Start of Excerpted records

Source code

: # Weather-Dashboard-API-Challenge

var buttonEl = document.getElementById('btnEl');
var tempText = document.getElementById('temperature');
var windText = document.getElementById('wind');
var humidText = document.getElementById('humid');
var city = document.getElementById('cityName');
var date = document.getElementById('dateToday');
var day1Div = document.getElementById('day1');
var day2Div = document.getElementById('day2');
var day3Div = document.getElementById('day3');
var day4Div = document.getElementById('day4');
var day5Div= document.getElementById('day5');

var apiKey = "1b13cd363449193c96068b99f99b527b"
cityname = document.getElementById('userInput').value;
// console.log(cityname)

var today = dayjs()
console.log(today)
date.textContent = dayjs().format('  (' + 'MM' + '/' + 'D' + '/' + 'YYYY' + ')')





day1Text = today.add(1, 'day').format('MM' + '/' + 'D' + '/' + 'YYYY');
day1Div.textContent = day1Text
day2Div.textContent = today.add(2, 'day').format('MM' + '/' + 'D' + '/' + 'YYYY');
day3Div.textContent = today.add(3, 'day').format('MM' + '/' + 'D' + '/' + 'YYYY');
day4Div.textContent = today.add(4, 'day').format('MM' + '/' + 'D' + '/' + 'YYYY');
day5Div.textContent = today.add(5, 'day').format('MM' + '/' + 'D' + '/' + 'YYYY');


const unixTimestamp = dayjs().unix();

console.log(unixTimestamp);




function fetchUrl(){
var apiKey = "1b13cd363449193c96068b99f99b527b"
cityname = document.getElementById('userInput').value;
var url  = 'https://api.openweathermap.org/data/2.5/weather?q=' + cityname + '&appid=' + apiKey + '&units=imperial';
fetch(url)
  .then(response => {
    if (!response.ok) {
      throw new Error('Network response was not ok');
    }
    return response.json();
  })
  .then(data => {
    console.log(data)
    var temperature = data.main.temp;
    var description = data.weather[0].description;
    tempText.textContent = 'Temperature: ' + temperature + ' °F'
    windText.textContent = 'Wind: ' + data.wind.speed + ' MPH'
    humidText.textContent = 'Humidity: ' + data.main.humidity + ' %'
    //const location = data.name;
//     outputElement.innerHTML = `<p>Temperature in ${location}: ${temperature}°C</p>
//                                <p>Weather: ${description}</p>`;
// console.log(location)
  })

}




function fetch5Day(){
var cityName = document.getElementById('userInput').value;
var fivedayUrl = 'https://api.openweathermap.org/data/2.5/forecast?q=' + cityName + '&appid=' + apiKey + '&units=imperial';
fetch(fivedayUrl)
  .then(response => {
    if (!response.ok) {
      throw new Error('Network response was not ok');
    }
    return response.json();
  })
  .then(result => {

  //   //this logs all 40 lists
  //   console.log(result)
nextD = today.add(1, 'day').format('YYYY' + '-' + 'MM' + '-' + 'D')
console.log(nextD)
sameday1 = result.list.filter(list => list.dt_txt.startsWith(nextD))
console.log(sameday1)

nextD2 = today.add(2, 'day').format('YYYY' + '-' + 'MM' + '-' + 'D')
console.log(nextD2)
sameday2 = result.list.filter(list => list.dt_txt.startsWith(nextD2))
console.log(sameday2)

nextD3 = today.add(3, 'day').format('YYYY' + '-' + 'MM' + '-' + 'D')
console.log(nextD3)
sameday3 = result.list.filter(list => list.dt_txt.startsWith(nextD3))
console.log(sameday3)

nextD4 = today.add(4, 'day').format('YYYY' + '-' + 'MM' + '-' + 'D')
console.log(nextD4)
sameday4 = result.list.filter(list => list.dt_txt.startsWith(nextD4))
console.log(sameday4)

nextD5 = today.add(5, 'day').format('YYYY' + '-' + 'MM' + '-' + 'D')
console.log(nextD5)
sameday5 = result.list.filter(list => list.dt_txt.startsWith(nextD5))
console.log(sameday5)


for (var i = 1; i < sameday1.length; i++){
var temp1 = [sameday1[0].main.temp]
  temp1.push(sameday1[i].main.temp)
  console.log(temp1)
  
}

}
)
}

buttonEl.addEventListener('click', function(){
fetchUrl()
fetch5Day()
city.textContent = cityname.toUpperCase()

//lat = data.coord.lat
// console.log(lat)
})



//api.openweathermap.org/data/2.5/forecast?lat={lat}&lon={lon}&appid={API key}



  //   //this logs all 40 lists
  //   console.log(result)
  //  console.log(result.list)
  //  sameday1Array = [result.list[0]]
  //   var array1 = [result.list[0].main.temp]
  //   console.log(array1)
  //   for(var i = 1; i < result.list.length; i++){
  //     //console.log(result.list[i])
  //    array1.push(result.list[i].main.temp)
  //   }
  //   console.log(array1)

End of Excerpted records

Exercise:
Every record in the listing above should be reproduced exactly.

Exercise answer:
Source code

: # Weather-Dashboard-API-Challenge

var buttonEl = document.getElementById('btnEl');
var tempText = document.getElementById('temperature');
var windText = document.getElementById('wind');
var humidText = document.getElementById('humid');
var city = document.getElementById('cityName');
var date = document.getElementById('dateToday');
var day1Div = document.getElementById('day1');
var day2Div = document.getElementById('day2');
var day3Div = document.getElementById('day3');
var day4Div = document.getElementById('day4');
var day5Div= document.getElementById('day5');

var apiKey = "1b13cd363449193c96068b99f99b527b"
cityname = document.getElementById('userInput').value;
// console.log(cityname)

var today = dayjs()
console.log(today)
date.textContent = dayjs().format('  (' + 'MM' + '/' + 'D' + '/' + 'YYYY' + ')')





day1Text = today.add(1, 'day').format('MM' + '/' + 'D' + '/' + 'YYYY');
day1Div.textContent = day1Text
day2Div.textContent = today.add(2, 'day').format('MM' + '/' + 'D' + '/' + 'YYYY');
day3Div.textContent = today.add(3, 'day').format('MM' + '/' + 'D' + '/' + 'YYYY');
day4Div.textContent = today.add(4, 'day').format('MM' + '/' + 'D' + '/' + 'YYYY');
day5Div.textContent = today.add(5, 'day').format('MM' + '/' + 'D' + '/' + 'YYYY');


const unixTimestamp = dayjs().unix();

console.log(unixTimestamp);




function fetchUrl(){
var apiKey = "1b13cd363449193c96068b99f99b527b"
cityname = document.getElementById('userInput').value;
var url  = 'https://api.openweathermap.org/data/2.5/weather?q=' + cityname + '&appid=' + apiKey + '&units=imperial';
fetch(url)
  .then(response => {
    if (!response.ok) {
      throw new Error('Network response was not ok');
    }
    return response.json();
  })
  .then(data => {
    console.log(data)
    var temperature = data.main.temp;
    var description = data.weather[0].description;
    tempText.textContent = 'Temperature: ' + temperature + ' °F'
    windText.textContent = 'Wind: ' + data.wind.speed + ' MPH'
    humidText.textContent = 'Humidity: ' + data.main.humidity + ' %'
    //const location = data.name;
//     outputElement.innerHTML = `<p>Temperature in ${location}: ${temperature}°C</p>
//                                <p>Weather: ${description}</p>`;
// console.log(location)
  })

}




function fetch5Day(){
var cityName = document.getElementById('userInput').value;
var fivedayUrl = 'https://api.openweathermap.org/data/2.5/forecast?q=' + cityName + '&appid=' + apiKey + '&units=imperial';
fetch(fivedayUrl)
  .then(response => {
    if (!response.ok) {
      throw new Error('Network response was not ok');
    }
    return response.json();
  })
  .then(result => {

  //   //this logs all 40 lists
  //   console.log(result)
nextD = today.add(1, 'day').format('YYYY' + '-' + 'MM' + '-' + 'D')
console.log(nextD)
sameday1 = result.list.filter(list => list.dt_txt.startsWith(nextD))
console.log(sameday1)

nextD2 = today.add(2, 'day').format('YYYY' + '-' + 'MM' + '-' + 'D')
console.log(nextD2)
sameday2 = result.list.filter(list => list.dt_txt.startsWith(nextD2))
console.log(sameday2)

nextD3 = today.add(3, 'day').format('YYYY' + '-' + 'MM' + '-' + 'D')
console.log(nextD3)
sameday3 = result.list.filter(list => list.dt_txt.startsWith(nextD3))
console.log(sameday3)

nextD4 = today.add(4, 'day').format('YYYY' + '-' + 'MM' + '-' + 'D')
console.log(nextD4)
sameday4 = result.list.filter(list => list.dt_txt.startsWith(nextD4))
console.log(sameday4)

nextD5 = today.add(5, 'day').format('YYYY' + '-' + 'MM' + '-' + 'D')
console.log(nextD5)
sameday5 = result.list.filter(list => list.dt_txt.startsWith(nextD5))
console.log(sameday5)


for (var i = 1; i < sameday1.length; i++){
var temp1 = [sameday1[0].main.temp]
  temp1.push(sameday1[i].main.temp)
  console.log(temp1)
  
}

}
)
}

buttonEl.addEventListener('click', function(){
fetchUrl()
fetch5Day()
city.textContent = cityname.toUpperCase()

//lat = data.coord.lat
// console.log(lat)
})



//api.openweathermap.org/data/2.5/forecast?lat={lat}&lon={lon}&appid={API key}



  //   //this logs all 40 lists
  //   console.log(result)
  //  console.log(result.list)
  //  sameday1Array = [result.list[0]]
  //   var array1 = [result.list[0].main.temp]
  //   console.log(array1)
  //   for(var i = 1; i < result.list.length; i++){
  //     //console.log(result.list[i])
  //    array1.push(result.list[i].main.temp)
  //   }
  //   console.log(array1)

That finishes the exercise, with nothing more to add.